Wednesday, March 11, 2020

'Everything Became Possible but Nothing was Needed’ – Fate of Non-Russian Writers after 1991


Paul Goble

            Staunton, March 6 – Many non-Russian writers suffered the fate Yury Rytkheu did after 1991: “everything became possible, but nothing was needed,” Siberian commentator Vasily Avchenko says. They could now write whatever they wanted, but they no longer had the state subsidies that had allowed them to overcome the small size of primary markets.

            Rytkheu, the only Chukchi writer most people have ever heard of, who wrote in Russian and who remains a presence abroad in translation, largely stopped writing after the collapse of the USSR not because he remained sympathetic to that system but because he felt he was not in a position anymore to speak to or for his nation (sibreal.org/a/30457908.html).

            It has turned out, Avchenko continues, that “the market in this sense is worse than censorship.” Rytkheu “did not go silent. He simply ceased to be heard” in his own country. His new books have continued to appear in Europe and America “but not in Russia. Somehow they remain in demand in the Western marketplace.”

            He, together with the Kyrgyz novelist Chingiz Aitmatov, helped organize a translation house in Europe to publish their books and those of others. That and other translation projects were a success. But at home, they faced a new challenge: the tastes of consumers had changed, and the state was no longer compensating for their small markets with subsidies.
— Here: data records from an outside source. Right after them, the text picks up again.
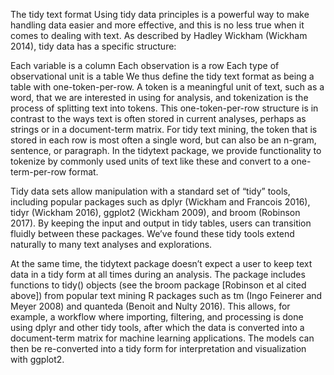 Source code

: The tidy text format
Using tidy data principles is a powerful way to make handling data easier and more effective, and this is no less true when it comes to dealing with text. As described by Hadley Wickham (Wickham 2014), tidy data has a specific structure:

Each variable is a column
Each observation is a row
Each type of observational unit is a table
We thus define the tidy text format as being a table with one-token-per-row. A token is a meaningful unit of text, such as a word, that we are interested in using for analysis, and tokenization is the process of splitting text into tokens. This one-token-per-row structure is in contrast to the ways text is often stored in current analyses, perhaps as strings or in a document-term matrix. For tidy text mining, the token that is stored in each row is most often a single word, but can also be an n-gram, sentence, or paragraph. In the tidytext package, we provide functionality to tokenize by commonly used units of text like these and convert to a one-term-per-row format.

Tidy data sets allow manipulation with a standard set of “tidy” tools, including popular packages such as dplyr (Wickham and Francois 2016), tidyr (Wickham 2016), ggplot2 (Wickham 2009), and broom (Robinson 2017). By keeping the input and output in tidy tables, users can transition fluidly between these packages. We’ve found these tidy tools extend naturally to many text analyses and explorations.

At the same time, the tidytext package doesn’t expect a user to keep text data in a tidy form at all times during an analysis. The package includes functions to tidy() objects (see the broom package [Robinson et al cited above]) from popular text mining R packages such as tm (Ingo Feinerer and Meyer 2008) and quanteda (Benoit and Nulty 2016). This allows, for example, a workflow where importing, filtering, and processing is done using dplyr and other tidy tools, after which the data is converted into a document-term matrix for machine learning applications. The models can then be re-converted into a tidy form for interpretation and visualization with ggplot2.
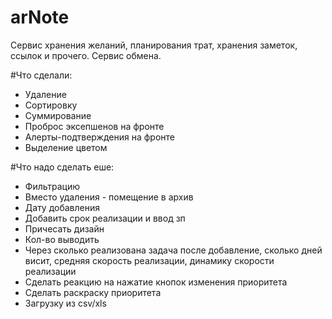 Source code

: # arNote
Сервис хранения желаний, планирования трат, хранения заметок, ссылок и прочего. Сервис обмена.


#Что сделали:

* Удаление
* Сортировку
* Суммирование
* Проброс эксепшенов на фронте
* Алерты-подтверждения на фронте
* Выделение цветом 


#Что надо сделать еше:

* Фильтрацию
* Вместо удаления - помещение в архив
* Дату добавления
* Добавить срок реализации и ввод зп
* Причесать дизайн
* Кол-во выводить
* Через сколько реализована задача после добавление, сколько дней висит, средняя скорость реализации, динамику скорости реализации
* Сделать реакцию на нажатие кнопок изменения приоритета
* Сделать раскраску приоритета
* Загрузку из csv/xls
            Their works either don’t appear anymore or in such small print runs that few have the chance to read them. (Online publishing compensates only in part because it does not bring the income that allows such writers to continue to work: they may be able to issue this or that book but not build a career on the web alone.)

            It is important to keep this trend in mind when thinking about Russian policy toward the non-Russians. Even if Moscow were sympathetic to the non-Russians, if it did nothing and simply allowed market forces to operate, the fate of their writers and thus their entire peoples would be dire. And thus when Moscow isn’t sympathetic, it can lead to silence and disaster.

            Moreover, if these writers go silent or appear to, all of us lose a window onto another world, with all its variety and instructive features. Rytkheu, who chronicled the struggle of the old and the new, was especially focused on shamanism with which he had close family ties, Avchenko points out.

            His book, The Last Shaman,” tells the story of Rytkheu’s grandfather who was one.  “Shamanism in the USSR was denounced as obscurantist and wildness,” the Siberian writer says; “but Rytkheu presented the shaman as a preserver of national culture and a healer who helped his people survive physically and spiritually.”

            The late Chukchi writer was thus entirely in agreement with Vladimir Avsenyev who observed that “faith in shamanism if it doesn’t cure those who are ill, at least it eases their suffering … As soon as shamanism is taken from these peoples, they … feel an emptiness and a split takes place in their souls.”